L’avanzata travolgente dell‘Isis, infatti, non consente più la nostra presenza in Libia. Due notti fa alcune radio locali di Sirte, cittadina a 450 chilometri a ovest di Tripoli, hanno trasmesso i discorsi del califfo Abu Bakr al-Baghdadi. Non un discorso scritto ad hoc per la popolazione di Sirte, ma un estratto dal “sermone” con cui Baghdadi annunciava la nascita del Califfato alcuni mesi fa.

Da settimane la presenza dell’Isis va rafforzandosi in tutta la Libia e in particolare lungo la costa del Mediterraneo. Entro un paio di mesi, secondo l’ex premier libico Ali Zeidan, la fascia costiera del Paese africano potrebbe essere completamente in mano agli jihadisti.

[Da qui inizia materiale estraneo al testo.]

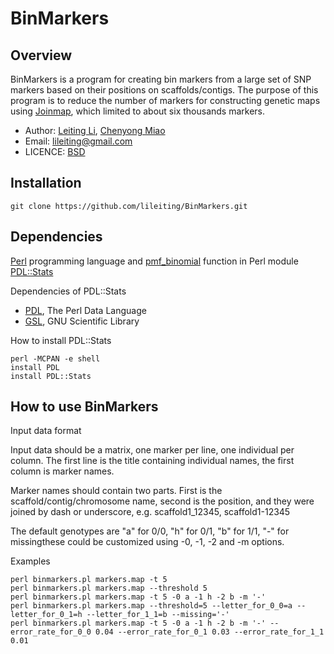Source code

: BinMarkers
======

Overview
------

BinMarkers is a program for creating bin markers from a large set of SNP markers based on their positions on scaffolds/contigs. The purpose of this program is to reduce the number of markers for constructing genetic maps using [Joinmap](http://www.kyazma.nl/index.php/mc.JoinMap/), which limited to about six thousands markers.

* Author: [Leiting Li](https://github.com/lileiting), [Chenyong Miao](https://github.com/freemao)
* Email: lileiting@gmail.com
* LICENCE: [BSD](http://opensource.org/licenses/bsd-license.php)

Installation
------

    git clone https://github.com/lileiting/BinMarkers.git

Dependencies
------

[Perl](http://www.perl.org) programming language and [pmf_binomial](http://pdl-stats.sourceforge.net/Distr.htm#pmf_binomial) function in Perl module [PDL::Stats](https://metacpan.org/pod/PDL::Stats)

Dependencies of PDL::Stats

- [PDL](https://metacpan.org/pod/PDL), The Perl Data Language
- [GSL](http://www.gnu.org/software/gsl/), GNU Scientific Library

How to install PDL::Stats

    perl -MCPAN -e shell
    install PDL
    install PDL::Stats

How to use BinMarkers
------

Input data format

Input data should be a matrix, one marker per line, one individual per column.
The first line is the title containing individual names, the first column is 
marker names.

Marker names should contain two parts. First is the scaffold/contig/chromosome 
name, second is the position, and they were joined by dash or underscore, e.g.
scaffold1\_12345, scaffold1-12345

The default genotypes are "a" for 0/0, "h" for 0/1, "b" for 1/1, "-" for 
missingthese could be customized using -0, -1, -2 and -m options.

Examples

    perl binmarkers.pl markers.map -t 5
    perl binmarkers.pl markers.map --threshold 5
    perl binmarkers.pl markers.map -t 5 -0 a -1 h -2 b -m '-'
    perl binmarkers.pl markers.map --threshold=5 --letter_for_0_0=a --letter_for_0_1=h --letter_for_1_1=b --missing='-'
    perl binmarkers.pl markers.map -t 5 -0 a -1 h -2 b -m '-' --error_rate_for_0_0 0.04 --error_rate_for_0_1 0.03 --error_rate_for_1_1 0.01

Intanto sono state messe sul web le immagini di 21 prigionieri in tuta arancione, ripresi sulla spiaggia di Sirte. Sono 21 cittadini egiziani, cristiani copti. Il presidente dell’Egitto al Sisi ha invitato i suoi connazionali a lasciare precipitosamente la Libia. Le bande jihadiste che si apprestano a uccidere gli ostaggi sono le stesse che qualche giorno fa uccisero a un posto di blocco un gruppo di miliziani di Misurata.

L’Isis si starebbe spostando anche verso il confine con la Tunisia, a Surman, un’altra città costiera a circa 60 km dalla capitale, dove gli affiliati di al Baghdadi hanno distribuito volantini con “dettami” per le donne, minacciando il ricorso alle armi per chi non si adegua. Di fatto nel Paese stanno tornando jihadisti libici che hanno combattuto in medio oriente per anni con lo Stato islamico e ora sono veterani con esperienza.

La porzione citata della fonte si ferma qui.